Study: Walking may be hazardous

John Valenti Newsday

What is the deadliest mode of transportation in the United States?

If you said trains, planes or cars, guess what? You’d be wrong. The answer: walking.

The Surface Transportation Policy Project, a national transportation reform coalition based in Washington, D.C., this week released the results of its latest two-year study of pedestrian safety in the United States – a report called “Mean Streets 2004.”

The coalition said walking is “by far” the most dangerous mode of travel per mile in the United States. The fatality rate for public transit is 0.75 deaths per 100 million miles, while the rate is 1.3 in passenger cars and trucks, 7.3 on commercial airliners – and 20.1 for pedestrians.

The rankings are based on what the Surface Transportation Policy Project calls a “Pedestrian Danger Index.” It is determined based on the number of annual pedestrian fatalities per 100,000, as well as the percent of the population that commutes by walking.

Florida cities Orlando, Tampa-St. Petersburg, West Palm Beach and Miami and Memphis, Tenn., ranked as the five deadliest metro areas for pedestrians. Cincinnati, New York-New Jersey-Long Island, Cleveland-Akron, Pittsburgh and the greater metropolitan Boston area were the five safest areas with populations of more than 1 million.

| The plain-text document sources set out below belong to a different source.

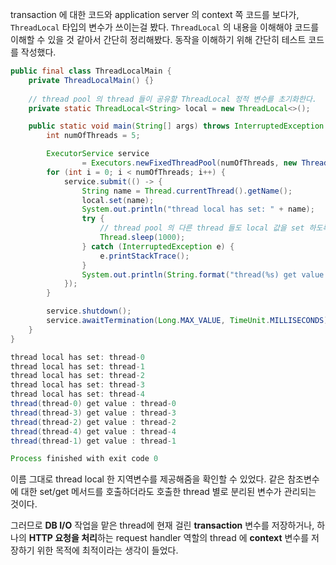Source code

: transaction 에 대한 코드와 application server 의 context 쪽 코드를 보다가, `ThreadLocal` 타입의 변수가 쓰이는걸 봤다. `ThreadLocal` 의 내용을 이해해야 코드를 이해할 수 있을 것 같아서 간단히 정리해봤다. 동작을 이해하기 위해 간단히 테스트 코드를 작성했다.

```java
public final class ThreadLocalMain {
    private ThreadLocalMain() {}
    
    // thread pool 의 thread 들이 공유할 ThreadLocal 정적 변수를 초기화한다.
    private static ThreadLocal<String> local = new ThreadLocal<>();

    public static void main(String[] args) throws InterruptedException {
        int numOfThreads = 5;

        ExecutorService service
                = Executors.newFixedThreadPool(numOfThreads, new ThreadFactoryBuilder().setNameFormat("thread-%d").build());
        for (int i = 0; i < numOfThreads; i++) {
            service.submit(() -> {
                String name = Thread.currentThread().getName();
                local.set(name);
                System.out.println("thread local has set: " + name);
                try {
                    // thread pool 의 다른 thread 들도 local 값을 set 하도록 1초간 기다린다.
                    Thread.sleep(1000);
                } catch (InterruptedException e) {
                    e.printStackTrace();
                }
                System.out.println(String.format("thread(%s) get value : %s", name, local.get()));
            });
        }

        service.shutdown();
        service.awaitTermination(Long.MAX_VALUE, TimeUnit.MILLISECONDS);
    }
}
``` 
```java
thread local has set: thread-0
thread local has set: thread-1
thread local has set: thread-2
thread local has set: thread-3
thread local has set: thread-4
thread(thread-0) get value : thread-0
thread(thread-3) get value : thread-3
thread(thread-2) get value : thread-2
thread(thread-4) get value : thread-4
thread(thread-1) get value : thread-1

Process finished with exit code 0
```

이름 그대로 thread local 한 지역변수를 제공해줌을 확인할 수 있었다. 같은 참조변수에 대한 set/get 메서드를 호출하더라도 호출한 thread 별로 분리된 변수가 관리되는 것이다. 

그러므로 **DB I/O** 작업을 맡은 thread에 현재 걸린 **transaction** 변수를 저장하거나, 하나의 **HTTP 요청을 처리**하는 request handler 역할의 thread 에 **context** 변수를 저장하기 위한 목적에 최적이라는 생각이 들었다.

The study also found that minorities – specifically blacks and Hispanics – were likely to die at a rate disproportionately higher than other pedestrians, though it cited no cause. According to the study, blacks accounted for 18.5 percent of all pedestrian deaths nationally though they represent 12.7 percent of the population, while Hispanics accounted for 16 percent of all pedestrians killed and represent 13.5 percent of the population.

There were 4,919 pedestrian deaths in the United States in 2002 and 4,827 pedestrian deaths in 2003, according to the report.

The study, now in its fifth edition, found that while the raw number of pedestrian fatalities has decreased between 1994 and 2003, the number is misleading – because fewer people are walking now than they were in 1994. The percent of commuters who walk declined 24.9 percent between 1990 and 2000, according to the U.S. Census.